Kathrin Passig, Schriftstellerin, Technikbeobachterin und Erfinderin von Zufallsshirt: "Ein weiser Google-Suchtipp ist ja generell, sich bei der Formulierung am Ergebnis zu orientieren und nicht an der Frage. Ich finde daher den Ansatz Googles wenig hilfreich. Denn er bestärkt die Leute, über die Form dessen nachzudenken, was sie fragen wollen, statt zu überlegen, welche Antwort sie erhalten möchten. Das verletzt weniger das Persönlichkeitsrecht, sondern es ist vielmehr ein Selbstverstärkungsmechanismus für Schlechtinformiertheit.

Die Welt ist schon wirr genug, wenn man nur die Häufigkeit betrachtet, mit der bestimmte Formulierungen in Aussagen auftauchen, also in Texten, deren Urheber wenigstens manchmal wissen, was sie wollen. Fragen aber sind Äußerungen gerade von denen, die noch weniger wissen. Das Netz hat an anderen Stellen gerade diese Frageorientierung mühsam überwunden, zum Beispiel bei Quora und Stackoverflow. Dort wurde die Antwort in den Mittelpunkt gerückt. Das hat lange genug gedauert.

Außerdem entsteht durch das Instrument sicher eine sich gegenseitig verstärkende Wirkung. Die funktioniert – und das sieht man speziell in diesem Fall sehr gut –, über die Bande der traditionellen Medien. Die verwenden Google ja gern als den am einfachsten zu recherchierenden Beleg für 'ganz viele meinen das auch'. Anfangs wurde gern zitiert, es gebe schon Tausende Googletreffer zu einem Thema. Seit sich das journalistisch ein bisschen abgenutzt hat, heißt es eben 'xyz schlägt Google gleich als Erstes vor'. Schuld daran ist nicht Google, sondern journalistische Arbeitsscheu.

Abschalten hilft da aber nicht viel. Ich habe um 2003 mal eine Mail bekommen von einer Frau, die mir mit ihrem Anwalt drohte, weil ihr Name in den Google-Suchtreffern direkt über oder unter einem Treffer zum Plattenlabel Flittchen Records auftauchte und sie sich dadurch als Flittchen diffamiert sah. Ich habe ihr damals relativ geduldig erklärt, warum sie damit leben muss. Ich nehme an, solche erbosten Schreiben sind inzwischen seltener geworden. Aber sobald was Neues erfunden wird, müssen halt alle denselben Lernprozess wieder durchlaufen.
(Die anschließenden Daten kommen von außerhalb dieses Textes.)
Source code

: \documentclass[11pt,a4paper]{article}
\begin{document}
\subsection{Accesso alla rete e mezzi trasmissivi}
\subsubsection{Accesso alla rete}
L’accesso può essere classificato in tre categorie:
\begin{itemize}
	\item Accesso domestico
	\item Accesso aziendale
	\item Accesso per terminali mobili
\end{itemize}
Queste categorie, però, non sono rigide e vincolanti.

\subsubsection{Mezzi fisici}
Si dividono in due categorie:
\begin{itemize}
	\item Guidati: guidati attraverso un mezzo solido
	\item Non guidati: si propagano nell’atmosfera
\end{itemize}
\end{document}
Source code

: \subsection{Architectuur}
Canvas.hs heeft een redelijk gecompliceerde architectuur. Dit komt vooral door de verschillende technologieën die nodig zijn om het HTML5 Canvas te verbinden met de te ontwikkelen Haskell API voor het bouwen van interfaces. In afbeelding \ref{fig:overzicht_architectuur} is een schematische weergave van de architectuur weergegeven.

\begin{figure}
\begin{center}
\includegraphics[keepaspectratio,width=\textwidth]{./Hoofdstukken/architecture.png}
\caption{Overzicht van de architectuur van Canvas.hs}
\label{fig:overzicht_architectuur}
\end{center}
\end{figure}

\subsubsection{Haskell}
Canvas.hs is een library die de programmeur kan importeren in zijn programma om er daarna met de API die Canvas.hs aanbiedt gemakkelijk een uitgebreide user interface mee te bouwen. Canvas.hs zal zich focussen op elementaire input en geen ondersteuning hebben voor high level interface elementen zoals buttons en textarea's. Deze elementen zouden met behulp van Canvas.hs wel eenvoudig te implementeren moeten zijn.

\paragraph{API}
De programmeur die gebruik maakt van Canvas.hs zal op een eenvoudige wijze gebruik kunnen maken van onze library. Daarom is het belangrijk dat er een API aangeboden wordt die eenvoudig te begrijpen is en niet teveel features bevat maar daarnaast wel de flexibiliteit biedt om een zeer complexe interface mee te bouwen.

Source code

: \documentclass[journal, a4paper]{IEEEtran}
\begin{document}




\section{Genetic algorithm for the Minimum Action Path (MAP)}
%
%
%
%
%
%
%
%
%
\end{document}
Constanze Kurz, Informatikerin, Autorin und eine Sprecherin des Chaos Computer Clubs: "Ich hätte einen Vorschlag: Ich finde, Google sollte Autocomplete nur den Nutzern anbieten, die mit ihrem Google-Plus-Account eingeloggt sind. Denn das sind diejenigen, die auf das Werkzeug besonderen Wert legen. Für alle anderen sollte es sich bei der Eingabe auf eine Rechtschreibkorrektur beschränken. Der beste Weg wäre natürlich, man würde es allen Nutzern freistellen, ob sie es überhaupt nutzen wollen. Einfach indem es einen Knopf gibt, um es an- oder auszustellen.

Das ganze Problem der Persönlichkeitsrechte übrigens entsteht erst durch die Monopolstellung, die Google einnimmt. Die Dominanz Googles ist sehr störend, nicht nur in diesem Bereich. Gäbe es vier oder fünf konkurrierende Suchmaschinen, die alle eine andere Technik verwendeten, dann hätten wir die Debatte gar nicht. Was zeigt, dass solche Monopole ein Innovationshemmnis sind."